ABOUT THIS EXERCISE: Below are some records; copy each line in them that contains "build".

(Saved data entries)
Start of Block

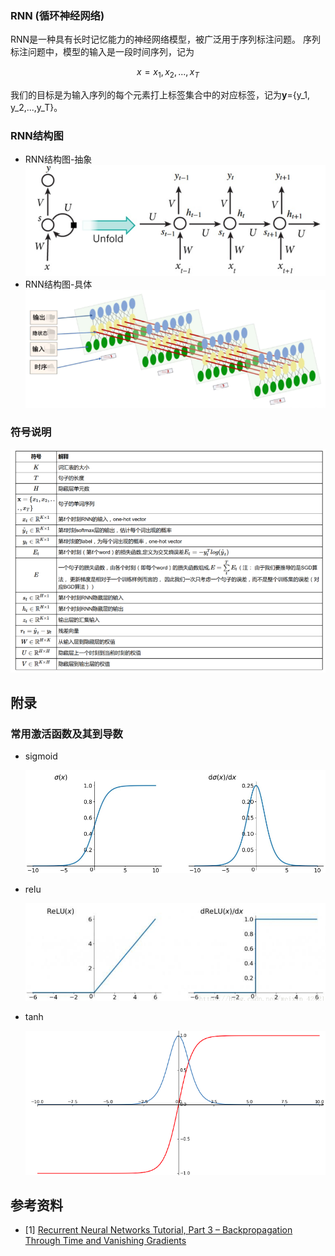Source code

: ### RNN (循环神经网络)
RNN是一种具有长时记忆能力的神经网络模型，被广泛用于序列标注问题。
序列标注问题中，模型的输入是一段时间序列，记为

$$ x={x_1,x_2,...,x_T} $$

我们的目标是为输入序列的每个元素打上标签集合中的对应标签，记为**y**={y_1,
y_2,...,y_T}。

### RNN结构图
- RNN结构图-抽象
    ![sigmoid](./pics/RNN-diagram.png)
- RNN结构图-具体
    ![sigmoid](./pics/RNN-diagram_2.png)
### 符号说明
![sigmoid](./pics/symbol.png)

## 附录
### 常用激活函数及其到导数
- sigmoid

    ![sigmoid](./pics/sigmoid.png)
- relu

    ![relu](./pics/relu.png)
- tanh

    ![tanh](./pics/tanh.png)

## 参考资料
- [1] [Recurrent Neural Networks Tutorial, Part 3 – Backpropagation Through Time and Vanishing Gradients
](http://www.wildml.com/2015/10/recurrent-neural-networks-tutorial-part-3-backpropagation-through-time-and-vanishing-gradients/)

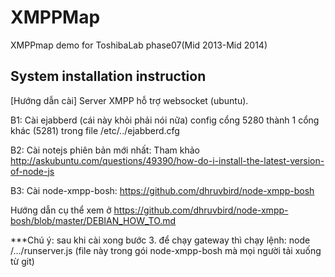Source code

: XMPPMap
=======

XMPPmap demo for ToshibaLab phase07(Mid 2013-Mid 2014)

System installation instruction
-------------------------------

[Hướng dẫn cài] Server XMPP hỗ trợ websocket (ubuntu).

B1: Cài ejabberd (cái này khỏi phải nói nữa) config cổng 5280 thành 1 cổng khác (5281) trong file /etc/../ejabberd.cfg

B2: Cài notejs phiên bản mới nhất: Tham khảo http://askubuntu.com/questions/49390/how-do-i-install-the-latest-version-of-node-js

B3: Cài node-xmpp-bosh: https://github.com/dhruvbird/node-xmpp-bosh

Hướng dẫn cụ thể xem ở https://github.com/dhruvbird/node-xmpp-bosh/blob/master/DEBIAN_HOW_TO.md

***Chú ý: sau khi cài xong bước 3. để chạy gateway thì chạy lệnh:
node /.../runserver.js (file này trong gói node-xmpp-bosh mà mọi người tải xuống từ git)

End of Block
Start of Block

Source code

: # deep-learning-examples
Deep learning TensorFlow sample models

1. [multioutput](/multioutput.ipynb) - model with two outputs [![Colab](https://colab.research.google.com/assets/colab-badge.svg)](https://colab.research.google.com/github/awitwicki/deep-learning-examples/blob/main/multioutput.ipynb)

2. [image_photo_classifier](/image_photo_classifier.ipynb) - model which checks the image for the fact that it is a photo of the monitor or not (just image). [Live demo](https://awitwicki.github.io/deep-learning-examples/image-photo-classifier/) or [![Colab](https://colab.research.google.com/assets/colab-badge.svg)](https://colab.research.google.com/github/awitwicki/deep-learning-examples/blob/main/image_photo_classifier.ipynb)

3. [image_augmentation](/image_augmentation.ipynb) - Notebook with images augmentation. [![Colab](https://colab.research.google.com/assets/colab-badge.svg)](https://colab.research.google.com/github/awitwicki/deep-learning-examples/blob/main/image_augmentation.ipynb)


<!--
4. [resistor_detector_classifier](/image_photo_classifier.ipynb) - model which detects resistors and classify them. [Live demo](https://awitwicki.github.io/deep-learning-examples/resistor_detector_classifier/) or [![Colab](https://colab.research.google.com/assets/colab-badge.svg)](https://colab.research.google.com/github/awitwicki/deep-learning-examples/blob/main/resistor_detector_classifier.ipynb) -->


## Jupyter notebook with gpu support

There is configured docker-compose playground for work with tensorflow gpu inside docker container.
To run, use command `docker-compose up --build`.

End of Block
Start of Block

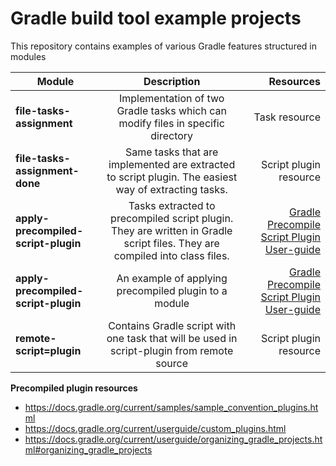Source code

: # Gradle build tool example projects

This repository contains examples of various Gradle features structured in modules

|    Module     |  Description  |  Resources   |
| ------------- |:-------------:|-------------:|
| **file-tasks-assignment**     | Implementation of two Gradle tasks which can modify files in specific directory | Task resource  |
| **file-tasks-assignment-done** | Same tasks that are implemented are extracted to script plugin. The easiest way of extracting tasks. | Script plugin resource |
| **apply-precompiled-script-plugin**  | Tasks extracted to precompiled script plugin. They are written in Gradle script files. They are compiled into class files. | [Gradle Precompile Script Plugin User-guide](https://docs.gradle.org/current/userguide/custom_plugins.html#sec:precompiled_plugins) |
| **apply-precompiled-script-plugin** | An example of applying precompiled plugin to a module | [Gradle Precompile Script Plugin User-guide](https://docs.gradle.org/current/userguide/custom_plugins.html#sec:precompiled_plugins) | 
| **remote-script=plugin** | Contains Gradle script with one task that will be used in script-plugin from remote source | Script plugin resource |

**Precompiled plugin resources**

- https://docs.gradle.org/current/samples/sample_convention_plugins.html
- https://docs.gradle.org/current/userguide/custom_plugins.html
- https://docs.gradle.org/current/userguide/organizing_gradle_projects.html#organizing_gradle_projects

End of Block

SOLVED PROBLEM:
To run, use command `docker-compose up --build`.
: # Gradle build tool example projects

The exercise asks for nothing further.